-- Opening Marker --

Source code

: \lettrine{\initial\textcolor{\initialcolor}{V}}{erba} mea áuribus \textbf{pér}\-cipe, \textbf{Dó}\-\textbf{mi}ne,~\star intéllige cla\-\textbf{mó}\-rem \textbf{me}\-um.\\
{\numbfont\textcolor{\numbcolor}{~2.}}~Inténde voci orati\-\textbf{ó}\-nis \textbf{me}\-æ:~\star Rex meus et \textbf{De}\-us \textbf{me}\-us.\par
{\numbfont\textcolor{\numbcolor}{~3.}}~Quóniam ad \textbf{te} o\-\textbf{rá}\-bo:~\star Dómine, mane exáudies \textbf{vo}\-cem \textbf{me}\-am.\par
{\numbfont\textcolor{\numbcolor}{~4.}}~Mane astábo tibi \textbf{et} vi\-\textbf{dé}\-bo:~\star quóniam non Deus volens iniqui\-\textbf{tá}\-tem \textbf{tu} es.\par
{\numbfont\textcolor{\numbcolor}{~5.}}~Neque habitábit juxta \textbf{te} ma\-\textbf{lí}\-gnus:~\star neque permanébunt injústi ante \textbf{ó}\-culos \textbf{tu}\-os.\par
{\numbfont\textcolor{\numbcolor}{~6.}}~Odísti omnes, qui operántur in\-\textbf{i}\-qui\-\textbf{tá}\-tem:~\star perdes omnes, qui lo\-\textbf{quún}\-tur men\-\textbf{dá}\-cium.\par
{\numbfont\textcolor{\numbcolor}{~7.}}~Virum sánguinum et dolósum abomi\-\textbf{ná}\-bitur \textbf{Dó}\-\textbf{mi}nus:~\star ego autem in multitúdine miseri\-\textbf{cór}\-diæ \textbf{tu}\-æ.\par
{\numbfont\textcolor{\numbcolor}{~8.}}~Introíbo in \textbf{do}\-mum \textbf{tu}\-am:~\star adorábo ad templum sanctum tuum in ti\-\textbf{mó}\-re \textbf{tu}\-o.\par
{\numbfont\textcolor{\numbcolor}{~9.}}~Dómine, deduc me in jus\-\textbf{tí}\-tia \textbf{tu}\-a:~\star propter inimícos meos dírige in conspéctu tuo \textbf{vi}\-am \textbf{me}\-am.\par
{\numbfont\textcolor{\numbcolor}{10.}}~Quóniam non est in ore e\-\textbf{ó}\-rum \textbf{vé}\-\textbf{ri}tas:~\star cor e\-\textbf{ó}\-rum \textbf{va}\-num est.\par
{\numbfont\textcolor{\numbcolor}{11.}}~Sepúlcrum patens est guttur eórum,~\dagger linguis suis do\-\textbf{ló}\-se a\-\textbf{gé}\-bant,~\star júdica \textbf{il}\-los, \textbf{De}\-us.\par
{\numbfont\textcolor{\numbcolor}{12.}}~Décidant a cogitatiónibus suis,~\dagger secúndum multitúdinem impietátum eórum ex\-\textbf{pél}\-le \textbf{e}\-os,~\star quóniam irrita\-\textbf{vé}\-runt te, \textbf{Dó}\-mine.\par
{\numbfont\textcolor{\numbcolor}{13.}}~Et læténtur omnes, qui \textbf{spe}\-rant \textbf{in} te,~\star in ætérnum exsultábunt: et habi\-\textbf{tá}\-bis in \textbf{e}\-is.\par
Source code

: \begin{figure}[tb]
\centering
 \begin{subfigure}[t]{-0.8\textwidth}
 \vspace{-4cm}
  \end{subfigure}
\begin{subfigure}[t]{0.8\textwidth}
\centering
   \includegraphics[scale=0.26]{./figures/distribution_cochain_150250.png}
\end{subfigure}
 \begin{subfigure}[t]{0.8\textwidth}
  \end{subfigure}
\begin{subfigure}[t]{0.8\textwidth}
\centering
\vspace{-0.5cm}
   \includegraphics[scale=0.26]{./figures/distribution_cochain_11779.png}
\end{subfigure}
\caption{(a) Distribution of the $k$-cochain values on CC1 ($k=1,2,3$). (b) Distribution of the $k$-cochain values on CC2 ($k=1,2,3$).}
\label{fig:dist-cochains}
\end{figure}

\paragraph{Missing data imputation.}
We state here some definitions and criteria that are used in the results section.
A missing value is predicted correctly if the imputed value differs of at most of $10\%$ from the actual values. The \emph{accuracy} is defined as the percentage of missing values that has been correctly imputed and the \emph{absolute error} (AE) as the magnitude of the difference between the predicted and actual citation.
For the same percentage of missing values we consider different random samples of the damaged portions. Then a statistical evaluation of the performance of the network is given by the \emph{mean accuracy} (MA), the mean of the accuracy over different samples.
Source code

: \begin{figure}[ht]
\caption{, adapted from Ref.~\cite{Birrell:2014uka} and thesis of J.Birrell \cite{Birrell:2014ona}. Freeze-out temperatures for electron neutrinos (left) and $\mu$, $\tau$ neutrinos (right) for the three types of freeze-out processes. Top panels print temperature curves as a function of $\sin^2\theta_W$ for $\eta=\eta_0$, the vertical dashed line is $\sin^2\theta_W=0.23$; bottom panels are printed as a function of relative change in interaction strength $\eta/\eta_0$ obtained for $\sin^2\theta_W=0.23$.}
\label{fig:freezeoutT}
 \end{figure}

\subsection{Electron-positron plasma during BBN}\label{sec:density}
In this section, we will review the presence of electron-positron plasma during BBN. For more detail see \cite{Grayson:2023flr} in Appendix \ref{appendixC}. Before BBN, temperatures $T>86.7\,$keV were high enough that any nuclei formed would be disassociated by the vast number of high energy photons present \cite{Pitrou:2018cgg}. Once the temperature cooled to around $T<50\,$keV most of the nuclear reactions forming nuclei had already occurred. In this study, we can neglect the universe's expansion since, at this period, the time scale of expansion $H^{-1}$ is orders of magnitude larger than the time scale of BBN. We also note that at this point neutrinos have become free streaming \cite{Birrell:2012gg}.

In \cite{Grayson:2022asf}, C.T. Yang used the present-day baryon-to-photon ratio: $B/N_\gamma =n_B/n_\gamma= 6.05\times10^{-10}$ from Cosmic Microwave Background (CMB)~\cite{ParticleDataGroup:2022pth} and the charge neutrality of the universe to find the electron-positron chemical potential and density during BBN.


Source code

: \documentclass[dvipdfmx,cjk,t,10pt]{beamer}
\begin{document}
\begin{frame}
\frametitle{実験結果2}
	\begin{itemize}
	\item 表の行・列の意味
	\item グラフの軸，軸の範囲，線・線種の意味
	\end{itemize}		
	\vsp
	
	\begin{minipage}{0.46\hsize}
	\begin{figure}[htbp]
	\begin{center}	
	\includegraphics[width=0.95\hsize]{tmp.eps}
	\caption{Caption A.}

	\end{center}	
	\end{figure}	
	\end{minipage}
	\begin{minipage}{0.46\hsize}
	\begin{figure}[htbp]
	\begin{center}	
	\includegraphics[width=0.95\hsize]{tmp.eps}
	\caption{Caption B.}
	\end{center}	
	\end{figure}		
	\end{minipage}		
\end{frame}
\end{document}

-- Closing Marker --

** PROBLEM STATEMENT **
Your answer must be the lines from the first line of the records through the line containing "quóniam non Deus", copied exactly.

** RESPONSE AREA **
Source code

: \lettrine{\initial\textcolor{\initialcolor}{V}}{erba} mea áuribus \textbf{pér}\-cipe, \textbf{Dó}\-\textbf{mi}ne,~\star intéllige cla\-\textbf{mó}\-rem \textbf{me}\-um.\\
{\numbfont\textcolor{\numbcolor}{~2.}}~Inténde voci orati\-\textbf{ó}\-nis \textbf{me}\-æ:~\star Rex meus et \textbf{De}\-us \textbf{me}\-us.\par
{\numbfont\textcolor{\numbcolor}{~3.}}~Quóniam ad \textbf{te} o\-\textbf{rá}\-bo:~\star Dómine, mane exáudies \textbf{vo}\-cem \textbf{me}\-am.\par
{\numbfont\textcolor{\numbcolor}{~4.}}~Mane astábo tibi \textbf{et} vi\-\textbf{dé}\-bo:~\star quóniam non Deus volens iniqui\-\textbf{tá}\-tem \textbf{tu} es.\par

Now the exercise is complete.